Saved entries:
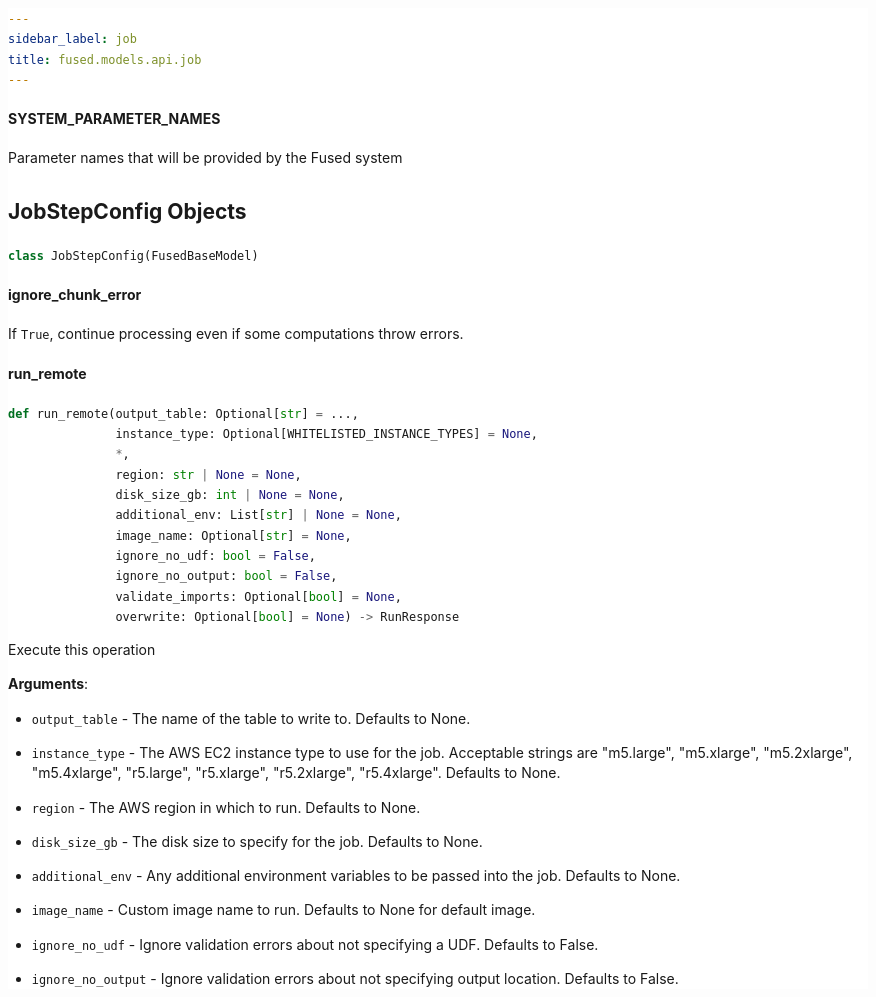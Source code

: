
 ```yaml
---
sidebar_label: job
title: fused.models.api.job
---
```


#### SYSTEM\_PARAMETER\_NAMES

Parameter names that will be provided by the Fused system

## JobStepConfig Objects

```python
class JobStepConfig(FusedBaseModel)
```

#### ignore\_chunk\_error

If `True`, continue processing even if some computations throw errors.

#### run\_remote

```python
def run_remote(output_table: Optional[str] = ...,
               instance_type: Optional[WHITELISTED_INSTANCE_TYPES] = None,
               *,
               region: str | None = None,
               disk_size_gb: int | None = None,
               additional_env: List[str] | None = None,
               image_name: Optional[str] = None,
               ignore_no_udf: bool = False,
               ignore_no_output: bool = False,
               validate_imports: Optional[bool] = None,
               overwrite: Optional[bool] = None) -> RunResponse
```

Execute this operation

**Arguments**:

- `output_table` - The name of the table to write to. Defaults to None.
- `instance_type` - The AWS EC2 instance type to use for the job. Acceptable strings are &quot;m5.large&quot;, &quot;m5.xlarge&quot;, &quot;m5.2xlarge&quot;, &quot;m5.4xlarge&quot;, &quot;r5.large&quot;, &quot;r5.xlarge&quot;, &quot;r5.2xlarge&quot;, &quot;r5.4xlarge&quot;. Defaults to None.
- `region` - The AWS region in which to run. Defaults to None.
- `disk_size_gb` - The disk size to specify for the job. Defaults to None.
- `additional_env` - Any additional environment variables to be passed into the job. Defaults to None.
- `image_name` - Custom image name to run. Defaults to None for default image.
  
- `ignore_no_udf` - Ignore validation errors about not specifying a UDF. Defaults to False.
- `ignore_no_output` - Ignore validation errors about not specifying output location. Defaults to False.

▸ **WORK ORDER**
Retype the records above, but only those lines that fall between the line containing "Parameter names that" and the line containing "for the job. Defaults to None.", with both of those lines included, exactly as written.

▸ **OUTPUT BELOW**
Parameter names that will be provided by the Fused system

## JobStepConfig Objects

```python
class JobStepConfig(FusedBaseModel)
```

#### ignore\_chunk\_error

If `True`, continue processing even if some computations throw errors.

#### run\_remote

```python
def run_remote(output_table: Optional[str] = ...,
               instance_type: Optional[WHITELISTED_INSTANCE_TYPES] = None,
               *,
               region: str | None = None,
               disk_size_gb: int | None = None,
               additional_env: List[str] | None = None,
               image_name: Optional[str] = None,
               ignore_no_udf: bool = False,
               ignore_no_output: bool = False,
               validate_imports: Optional[bool] = None,
               overwrite: Optional[bool] = None) -> RunResponse
```

Execute this operation

**Arguments**:

- `output_table` - The name of the table to write to. Defaults to None.
- `instance_type` - The AWS EC2 instance type to use for the job. Acceptable strings are &quot;m5.large&quot;, &quot;m5.xlarge&quot;, &quot;m5.2xlarge&quot;, &quot;m5.4xlarge&quot;, &quot;r5.large&quot;, &quot;r5.xlarge&quot;, &quot;r5.2xlarge&quot;, &quot;r5.4xlarge&quot;. Defaults to None.
- `region` - The AWS region in which to run. Defaults to None.
- `disk_size_gb` - The disk size to specify for the job. Defaults to None.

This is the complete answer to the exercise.